===== Source material =====
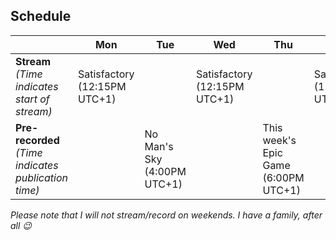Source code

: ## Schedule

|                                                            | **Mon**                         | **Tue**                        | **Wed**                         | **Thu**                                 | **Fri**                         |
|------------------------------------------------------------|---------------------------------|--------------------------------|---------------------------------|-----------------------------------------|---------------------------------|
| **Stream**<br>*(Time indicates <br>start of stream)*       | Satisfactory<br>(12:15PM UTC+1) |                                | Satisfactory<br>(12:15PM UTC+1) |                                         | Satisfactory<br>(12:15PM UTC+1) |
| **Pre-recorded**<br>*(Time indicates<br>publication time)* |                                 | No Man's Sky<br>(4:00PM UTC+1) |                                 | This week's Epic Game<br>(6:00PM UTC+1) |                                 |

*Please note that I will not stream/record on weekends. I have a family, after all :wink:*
=====
_Work task_
Everything from the line that contains "indicates<br>publication time)* |" through the end of the records must be duplicated exactly, and nothing outside that range.

_Solved exercise_
| **Pre-recorded**<br>*(Time indicates<br>publication time)* |                                 | No Man's Sky<br>(4:00PM UTC+1) |                                 | This week's Epic Game<br>(6:00PM UTC+1) |                                 |

*Please note that I will not stream/record on weekends. I have a family, after all :wink:*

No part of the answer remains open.